Differentiation of Mouse Embryonic Stem Cells Into Gonadotrope-like Cells In Vitro

Abstract

This research was conducted to investigate the potential of mouse embryonic stem (ES) cells to differentiate in vitro into gonadotropes. Undifferentiated ES cells were maintained on mitomycin C-inactivated fibroblasts in the presence of leukemia inhibitory factor (LIF). By a 5-day hanging drop culture devoid of them, ES cells were induced to form multidifferentiated structures called embryoid bodies (EBs). Reverse transcriptase-polymerase chain reaction (RT-PCR), Western blotting, and immunocytochemistry were used to analyze gene expression of gonadotrope markers in EBs at different time points during the culture.
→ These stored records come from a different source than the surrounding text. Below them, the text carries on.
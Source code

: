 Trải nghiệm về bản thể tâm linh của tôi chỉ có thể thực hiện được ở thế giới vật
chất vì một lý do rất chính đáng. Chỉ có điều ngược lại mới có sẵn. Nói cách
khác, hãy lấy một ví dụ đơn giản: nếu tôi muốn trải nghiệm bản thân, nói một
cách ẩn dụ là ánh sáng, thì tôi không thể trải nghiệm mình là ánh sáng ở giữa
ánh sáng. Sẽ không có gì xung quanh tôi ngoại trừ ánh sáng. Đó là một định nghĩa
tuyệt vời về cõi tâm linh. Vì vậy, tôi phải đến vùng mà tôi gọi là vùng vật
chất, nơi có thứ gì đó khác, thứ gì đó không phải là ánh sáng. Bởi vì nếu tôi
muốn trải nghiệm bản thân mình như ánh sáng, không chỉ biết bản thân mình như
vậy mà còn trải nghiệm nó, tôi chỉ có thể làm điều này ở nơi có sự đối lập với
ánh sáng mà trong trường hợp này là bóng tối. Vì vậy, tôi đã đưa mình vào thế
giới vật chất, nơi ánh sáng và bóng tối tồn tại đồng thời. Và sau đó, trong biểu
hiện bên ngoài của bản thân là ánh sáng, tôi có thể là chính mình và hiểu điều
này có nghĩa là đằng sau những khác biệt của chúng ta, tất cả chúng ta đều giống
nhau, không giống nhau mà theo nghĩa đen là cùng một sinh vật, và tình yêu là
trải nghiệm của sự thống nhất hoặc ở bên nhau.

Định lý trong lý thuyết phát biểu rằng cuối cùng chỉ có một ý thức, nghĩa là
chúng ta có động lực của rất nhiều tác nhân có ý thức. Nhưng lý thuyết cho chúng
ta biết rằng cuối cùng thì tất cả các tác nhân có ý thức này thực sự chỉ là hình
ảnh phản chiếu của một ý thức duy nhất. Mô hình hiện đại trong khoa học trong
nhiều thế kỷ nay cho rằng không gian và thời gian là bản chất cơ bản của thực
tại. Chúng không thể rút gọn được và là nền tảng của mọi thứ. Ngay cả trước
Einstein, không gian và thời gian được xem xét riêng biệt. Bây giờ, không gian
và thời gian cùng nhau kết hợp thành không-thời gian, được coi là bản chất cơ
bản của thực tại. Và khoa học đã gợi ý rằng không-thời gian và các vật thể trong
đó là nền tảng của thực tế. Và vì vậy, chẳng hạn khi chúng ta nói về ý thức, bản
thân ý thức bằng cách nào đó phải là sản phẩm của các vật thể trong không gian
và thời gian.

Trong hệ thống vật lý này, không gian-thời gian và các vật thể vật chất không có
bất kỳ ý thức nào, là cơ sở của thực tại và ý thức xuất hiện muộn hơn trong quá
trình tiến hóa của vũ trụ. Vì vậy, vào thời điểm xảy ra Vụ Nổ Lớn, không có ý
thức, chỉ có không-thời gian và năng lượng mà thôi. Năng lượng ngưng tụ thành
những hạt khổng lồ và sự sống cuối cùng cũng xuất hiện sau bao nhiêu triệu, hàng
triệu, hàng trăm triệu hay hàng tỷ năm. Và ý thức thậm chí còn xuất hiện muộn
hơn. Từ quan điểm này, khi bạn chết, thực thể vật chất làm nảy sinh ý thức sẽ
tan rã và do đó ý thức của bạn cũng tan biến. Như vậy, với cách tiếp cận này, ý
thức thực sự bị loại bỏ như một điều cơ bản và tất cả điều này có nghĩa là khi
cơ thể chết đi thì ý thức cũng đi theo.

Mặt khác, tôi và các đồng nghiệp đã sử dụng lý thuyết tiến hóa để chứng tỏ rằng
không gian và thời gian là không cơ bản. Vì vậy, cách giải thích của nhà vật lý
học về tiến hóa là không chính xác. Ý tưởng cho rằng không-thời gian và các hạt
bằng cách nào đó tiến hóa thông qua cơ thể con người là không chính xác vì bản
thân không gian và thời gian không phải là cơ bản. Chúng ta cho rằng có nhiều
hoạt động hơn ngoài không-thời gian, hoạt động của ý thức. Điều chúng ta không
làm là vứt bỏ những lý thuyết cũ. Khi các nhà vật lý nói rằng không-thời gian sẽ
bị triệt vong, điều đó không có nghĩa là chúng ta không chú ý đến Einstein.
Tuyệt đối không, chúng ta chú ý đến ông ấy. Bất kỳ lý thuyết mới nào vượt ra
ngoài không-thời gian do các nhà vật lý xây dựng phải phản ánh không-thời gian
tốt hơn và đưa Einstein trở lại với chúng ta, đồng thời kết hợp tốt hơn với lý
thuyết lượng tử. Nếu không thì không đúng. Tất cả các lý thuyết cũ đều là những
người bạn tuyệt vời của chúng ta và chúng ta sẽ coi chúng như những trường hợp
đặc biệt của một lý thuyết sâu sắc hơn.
Homeo box gene expressed in ES cells (Hesx1), LIM homeobox protein 3 (Lhx3), paired like homeodomain factor 1 (Prop1), GATA binding protein 2 (GATA2), follicle-stimulating hormone beta (FSHbeta), and luteinizing hormone beta (LHbeta) mRNAs were detected at day 6 EBs and maintained throughout the culture to day 56. FSHbeta and LHbeta proteins were expressed in EBs from day 6 onward. Immunofluorescent labeling of FSHbeta and LHbeta showed that specific staining was restricted to the cytoplasm of some differentiated EB cells. With the prolongation of EB culture, the number of positive cells increased significantly. Both monohormonal and bihormonal cells were present, mainly in clusters within EBs and sparsely distributed among the outermost cells surrounding the EBs. These results indicate that mouse ES cells can give rise to mature gonadotrope-like cells in EBs. It also shows that EBs may serve as a novel model system to study the development and function of gonadotropes.